■ PROBLEM REQUIREMENTS ■
The required output is the exact run of lines below that opens at the line with "- Sequence SL" and closes at the line with "[^1]: Salmon, John".
——————————
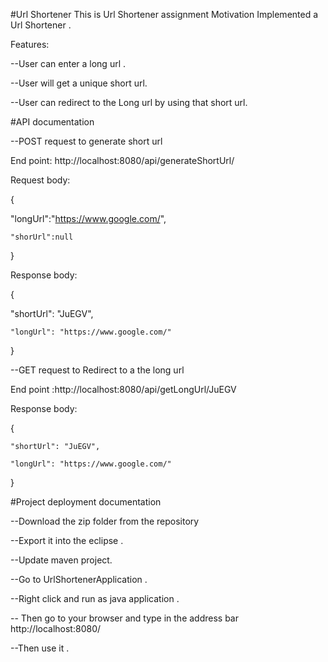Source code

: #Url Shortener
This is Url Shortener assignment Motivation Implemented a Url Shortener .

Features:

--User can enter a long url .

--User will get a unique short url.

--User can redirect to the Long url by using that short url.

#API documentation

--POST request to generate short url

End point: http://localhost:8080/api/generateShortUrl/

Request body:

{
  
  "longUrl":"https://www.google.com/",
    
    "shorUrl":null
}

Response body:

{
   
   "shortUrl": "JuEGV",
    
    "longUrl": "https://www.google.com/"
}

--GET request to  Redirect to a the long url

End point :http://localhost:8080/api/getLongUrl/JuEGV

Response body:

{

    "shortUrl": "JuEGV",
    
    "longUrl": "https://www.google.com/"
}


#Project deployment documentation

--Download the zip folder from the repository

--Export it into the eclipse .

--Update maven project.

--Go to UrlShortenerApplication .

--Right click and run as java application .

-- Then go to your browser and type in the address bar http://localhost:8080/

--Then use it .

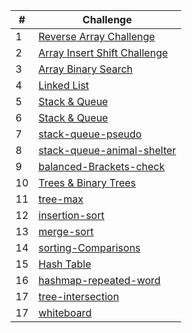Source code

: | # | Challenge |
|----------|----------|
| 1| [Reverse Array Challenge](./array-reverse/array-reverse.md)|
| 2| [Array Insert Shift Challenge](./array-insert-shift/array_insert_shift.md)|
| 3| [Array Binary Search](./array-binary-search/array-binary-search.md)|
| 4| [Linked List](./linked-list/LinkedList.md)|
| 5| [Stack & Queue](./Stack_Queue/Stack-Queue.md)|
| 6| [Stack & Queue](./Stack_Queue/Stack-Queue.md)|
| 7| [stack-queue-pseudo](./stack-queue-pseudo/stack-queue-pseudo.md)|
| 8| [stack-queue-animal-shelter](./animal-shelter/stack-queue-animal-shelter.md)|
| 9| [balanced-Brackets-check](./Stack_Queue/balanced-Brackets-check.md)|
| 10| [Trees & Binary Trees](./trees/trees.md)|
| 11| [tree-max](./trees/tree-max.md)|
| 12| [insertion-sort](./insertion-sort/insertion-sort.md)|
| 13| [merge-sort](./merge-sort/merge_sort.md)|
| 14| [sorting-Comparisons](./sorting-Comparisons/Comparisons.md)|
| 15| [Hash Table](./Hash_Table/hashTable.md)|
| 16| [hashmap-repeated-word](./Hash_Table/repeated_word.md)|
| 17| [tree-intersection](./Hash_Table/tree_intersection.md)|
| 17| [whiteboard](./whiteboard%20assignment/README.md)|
——————————
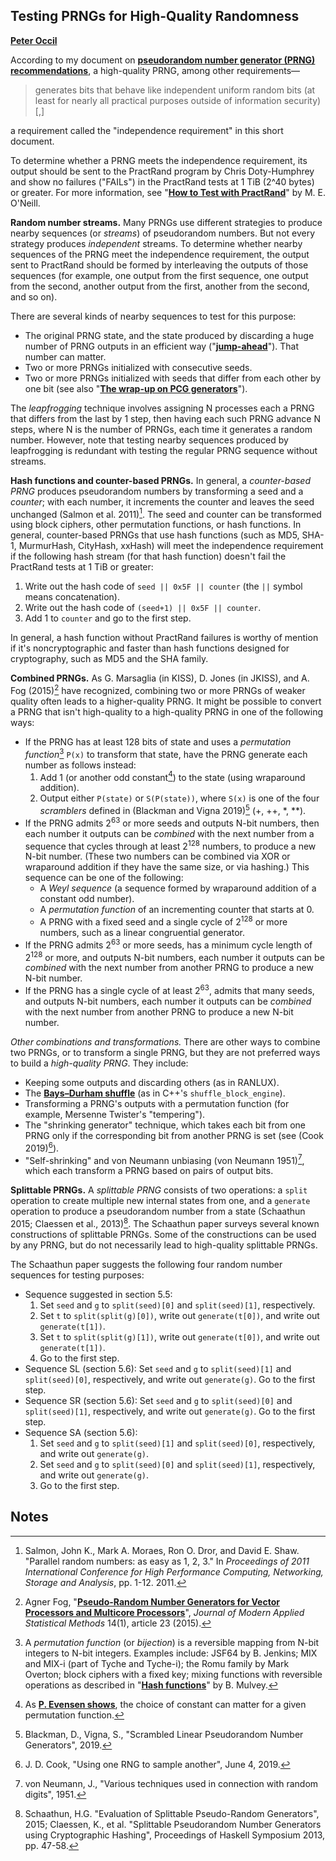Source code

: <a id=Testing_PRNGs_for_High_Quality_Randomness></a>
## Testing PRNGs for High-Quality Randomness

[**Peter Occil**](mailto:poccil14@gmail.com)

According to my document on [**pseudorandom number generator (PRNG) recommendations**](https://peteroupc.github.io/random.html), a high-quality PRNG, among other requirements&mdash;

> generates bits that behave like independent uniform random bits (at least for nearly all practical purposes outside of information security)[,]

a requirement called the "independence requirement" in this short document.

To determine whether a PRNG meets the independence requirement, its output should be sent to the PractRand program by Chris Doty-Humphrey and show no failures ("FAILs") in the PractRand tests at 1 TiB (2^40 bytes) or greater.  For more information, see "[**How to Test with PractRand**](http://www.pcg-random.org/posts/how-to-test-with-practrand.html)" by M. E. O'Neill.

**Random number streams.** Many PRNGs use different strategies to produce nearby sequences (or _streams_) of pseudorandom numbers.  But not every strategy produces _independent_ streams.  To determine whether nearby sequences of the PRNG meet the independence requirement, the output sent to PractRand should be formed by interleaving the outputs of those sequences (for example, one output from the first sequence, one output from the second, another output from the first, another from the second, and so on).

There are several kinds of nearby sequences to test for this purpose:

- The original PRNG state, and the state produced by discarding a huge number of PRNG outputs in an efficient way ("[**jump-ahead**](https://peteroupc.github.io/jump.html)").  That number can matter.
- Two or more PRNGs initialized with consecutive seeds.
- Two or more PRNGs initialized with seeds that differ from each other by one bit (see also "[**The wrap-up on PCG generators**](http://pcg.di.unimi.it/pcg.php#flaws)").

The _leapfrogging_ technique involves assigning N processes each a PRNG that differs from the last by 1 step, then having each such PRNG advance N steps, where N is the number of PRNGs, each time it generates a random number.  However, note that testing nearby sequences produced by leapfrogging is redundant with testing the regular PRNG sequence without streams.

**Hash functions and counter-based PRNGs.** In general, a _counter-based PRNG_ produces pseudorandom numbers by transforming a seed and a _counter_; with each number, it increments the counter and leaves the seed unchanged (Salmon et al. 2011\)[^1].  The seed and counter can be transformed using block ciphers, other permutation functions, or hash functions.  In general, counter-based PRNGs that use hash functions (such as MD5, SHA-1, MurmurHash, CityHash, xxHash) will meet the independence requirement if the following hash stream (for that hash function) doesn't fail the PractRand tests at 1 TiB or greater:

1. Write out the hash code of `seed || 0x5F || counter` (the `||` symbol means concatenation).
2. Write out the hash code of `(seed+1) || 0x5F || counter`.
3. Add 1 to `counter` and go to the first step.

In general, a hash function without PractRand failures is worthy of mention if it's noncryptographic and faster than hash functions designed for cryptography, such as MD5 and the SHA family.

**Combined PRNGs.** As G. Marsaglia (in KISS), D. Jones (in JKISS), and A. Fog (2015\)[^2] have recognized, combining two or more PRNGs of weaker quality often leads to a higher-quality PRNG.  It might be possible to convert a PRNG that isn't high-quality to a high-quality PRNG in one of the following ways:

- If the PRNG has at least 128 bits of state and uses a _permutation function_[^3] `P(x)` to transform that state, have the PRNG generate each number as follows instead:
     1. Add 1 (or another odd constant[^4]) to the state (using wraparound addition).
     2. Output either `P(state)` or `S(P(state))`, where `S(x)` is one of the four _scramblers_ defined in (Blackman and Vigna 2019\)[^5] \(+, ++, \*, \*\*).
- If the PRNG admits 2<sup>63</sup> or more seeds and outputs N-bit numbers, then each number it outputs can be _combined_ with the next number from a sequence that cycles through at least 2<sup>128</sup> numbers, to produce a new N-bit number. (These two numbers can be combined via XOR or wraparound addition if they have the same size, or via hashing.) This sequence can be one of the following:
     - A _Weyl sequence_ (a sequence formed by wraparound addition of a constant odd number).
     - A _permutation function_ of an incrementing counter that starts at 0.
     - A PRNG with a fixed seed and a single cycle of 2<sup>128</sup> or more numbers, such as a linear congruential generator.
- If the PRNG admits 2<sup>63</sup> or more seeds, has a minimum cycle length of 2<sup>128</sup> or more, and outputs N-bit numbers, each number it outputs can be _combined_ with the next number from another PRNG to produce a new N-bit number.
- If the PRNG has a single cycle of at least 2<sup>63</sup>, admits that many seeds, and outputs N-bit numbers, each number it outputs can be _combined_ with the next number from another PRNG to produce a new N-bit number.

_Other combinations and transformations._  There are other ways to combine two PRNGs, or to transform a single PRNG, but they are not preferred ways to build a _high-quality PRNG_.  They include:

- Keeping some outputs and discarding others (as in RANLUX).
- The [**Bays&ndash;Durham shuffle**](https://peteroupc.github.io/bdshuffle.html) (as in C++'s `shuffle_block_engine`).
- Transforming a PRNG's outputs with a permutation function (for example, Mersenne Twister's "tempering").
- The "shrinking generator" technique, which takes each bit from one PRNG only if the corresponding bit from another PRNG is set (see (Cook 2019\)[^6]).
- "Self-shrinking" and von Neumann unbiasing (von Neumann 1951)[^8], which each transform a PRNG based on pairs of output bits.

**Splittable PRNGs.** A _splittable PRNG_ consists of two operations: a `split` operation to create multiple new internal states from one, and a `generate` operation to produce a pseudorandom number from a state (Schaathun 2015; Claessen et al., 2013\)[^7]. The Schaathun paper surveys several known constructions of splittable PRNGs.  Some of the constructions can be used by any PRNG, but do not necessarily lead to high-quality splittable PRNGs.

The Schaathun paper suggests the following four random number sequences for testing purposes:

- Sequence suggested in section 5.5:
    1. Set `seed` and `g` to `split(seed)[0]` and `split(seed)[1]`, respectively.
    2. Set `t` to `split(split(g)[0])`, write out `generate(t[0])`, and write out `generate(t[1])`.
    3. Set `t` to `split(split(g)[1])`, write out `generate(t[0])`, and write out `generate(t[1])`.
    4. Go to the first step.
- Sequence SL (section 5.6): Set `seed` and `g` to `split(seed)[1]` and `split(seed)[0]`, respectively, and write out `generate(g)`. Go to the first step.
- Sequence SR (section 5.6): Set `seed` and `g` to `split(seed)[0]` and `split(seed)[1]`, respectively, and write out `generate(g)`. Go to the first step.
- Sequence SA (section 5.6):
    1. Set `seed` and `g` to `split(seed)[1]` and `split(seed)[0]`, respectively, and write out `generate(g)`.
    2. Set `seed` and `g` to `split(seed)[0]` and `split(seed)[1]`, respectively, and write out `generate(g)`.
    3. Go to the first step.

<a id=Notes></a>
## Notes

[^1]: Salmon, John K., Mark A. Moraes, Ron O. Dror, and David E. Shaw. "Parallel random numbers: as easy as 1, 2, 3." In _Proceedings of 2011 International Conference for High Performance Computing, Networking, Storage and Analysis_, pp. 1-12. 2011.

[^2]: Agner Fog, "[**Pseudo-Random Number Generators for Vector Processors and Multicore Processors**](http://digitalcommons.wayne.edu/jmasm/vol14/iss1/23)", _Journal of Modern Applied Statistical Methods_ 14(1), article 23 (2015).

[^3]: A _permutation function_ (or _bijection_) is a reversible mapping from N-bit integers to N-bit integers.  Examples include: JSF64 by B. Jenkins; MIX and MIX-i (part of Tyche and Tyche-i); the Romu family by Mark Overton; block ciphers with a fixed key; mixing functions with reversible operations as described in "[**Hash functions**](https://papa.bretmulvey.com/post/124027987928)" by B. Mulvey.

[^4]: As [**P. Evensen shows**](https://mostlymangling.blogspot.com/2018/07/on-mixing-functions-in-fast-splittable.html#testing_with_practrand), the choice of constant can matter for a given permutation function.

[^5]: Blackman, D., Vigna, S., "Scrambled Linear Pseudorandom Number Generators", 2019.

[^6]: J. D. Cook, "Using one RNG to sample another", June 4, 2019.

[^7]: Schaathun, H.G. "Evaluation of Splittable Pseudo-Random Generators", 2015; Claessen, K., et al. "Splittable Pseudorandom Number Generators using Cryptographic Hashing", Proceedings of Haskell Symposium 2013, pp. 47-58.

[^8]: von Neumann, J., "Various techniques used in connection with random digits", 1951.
——————————
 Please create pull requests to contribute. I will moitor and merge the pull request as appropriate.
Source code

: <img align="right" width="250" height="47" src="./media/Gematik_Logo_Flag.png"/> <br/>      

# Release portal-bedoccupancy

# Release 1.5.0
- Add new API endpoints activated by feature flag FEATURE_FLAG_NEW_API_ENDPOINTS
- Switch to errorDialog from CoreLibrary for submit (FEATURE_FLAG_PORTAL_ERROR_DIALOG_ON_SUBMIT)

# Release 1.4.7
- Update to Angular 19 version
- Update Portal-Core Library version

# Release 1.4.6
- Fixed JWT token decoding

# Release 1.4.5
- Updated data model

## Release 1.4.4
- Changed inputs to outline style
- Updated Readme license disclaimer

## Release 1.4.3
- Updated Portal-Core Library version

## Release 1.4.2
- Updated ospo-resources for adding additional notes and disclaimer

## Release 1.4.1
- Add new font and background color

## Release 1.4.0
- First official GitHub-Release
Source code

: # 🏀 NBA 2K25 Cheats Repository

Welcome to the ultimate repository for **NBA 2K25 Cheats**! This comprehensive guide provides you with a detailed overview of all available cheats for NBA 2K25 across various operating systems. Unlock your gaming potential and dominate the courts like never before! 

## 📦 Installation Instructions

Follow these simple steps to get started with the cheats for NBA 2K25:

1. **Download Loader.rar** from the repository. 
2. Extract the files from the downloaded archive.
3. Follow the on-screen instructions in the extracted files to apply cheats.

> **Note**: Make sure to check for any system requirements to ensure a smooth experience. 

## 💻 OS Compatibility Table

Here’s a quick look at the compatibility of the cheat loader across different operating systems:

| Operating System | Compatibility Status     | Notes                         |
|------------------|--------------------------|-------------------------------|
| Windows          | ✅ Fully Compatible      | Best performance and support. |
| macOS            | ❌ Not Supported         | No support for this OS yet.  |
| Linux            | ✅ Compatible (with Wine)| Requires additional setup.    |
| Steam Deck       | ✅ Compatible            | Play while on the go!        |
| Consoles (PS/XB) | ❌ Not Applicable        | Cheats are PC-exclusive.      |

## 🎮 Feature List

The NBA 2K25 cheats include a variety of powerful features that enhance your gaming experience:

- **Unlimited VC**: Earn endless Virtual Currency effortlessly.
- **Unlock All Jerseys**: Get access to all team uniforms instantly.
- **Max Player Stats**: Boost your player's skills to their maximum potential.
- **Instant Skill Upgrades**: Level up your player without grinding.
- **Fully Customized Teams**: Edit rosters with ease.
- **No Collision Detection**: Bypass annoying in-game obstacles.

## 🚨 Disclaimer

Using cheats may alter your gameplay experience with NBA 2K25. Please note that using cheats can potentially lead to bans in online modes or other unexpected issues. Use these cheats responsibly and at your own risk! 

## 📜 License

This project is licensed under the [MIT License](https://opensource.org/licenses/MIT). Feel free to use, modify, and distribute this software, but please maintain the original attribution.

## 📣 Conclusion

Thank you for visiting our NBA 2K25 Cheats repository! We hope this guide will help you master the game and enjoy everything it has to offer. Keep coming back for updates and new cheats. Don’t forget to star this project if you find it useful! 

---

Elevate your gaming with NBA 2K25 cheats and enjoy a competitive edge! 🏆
——————————
■ RESULT OF THIS EXERCISE ■
- Sequence SL (section 5.6): Set `seed` and `g` to `split(seed)[1]` and `split(seed)[0]`, respectively, and write out `generate(g)`. Go to the first step.
- Sequence SR (section 5.6): Set `seed` and `g` to `split(seed)[0]` and `split(seed)[1]`, respectively, and write out `generate(g)`. Go to the first step.
- Sequence SA (section 5.6):
    1. Set `seed` and `g` to `split(seed)[1]` and `split(seed)[0]`, respectively, and write out `generate(g)`.
    2. Set `seed` and `g` to `split(seed)[0]` and `split(seed)[1]`, respectively, and write out `generate(g)`.
    3. Go to the first step.

<a id=Notes></a>
## Notes

[^1]: Salmon, John K., Mark A. Moraes, Ron O. Dror, and David E. Shaw. "Parallel random numbers: as easy as 1, 2, 3." In _Proceedings of 2011 International Conference for High Performance Computing, Networking, Storage and Analysis_, pp. 1-12. 2011.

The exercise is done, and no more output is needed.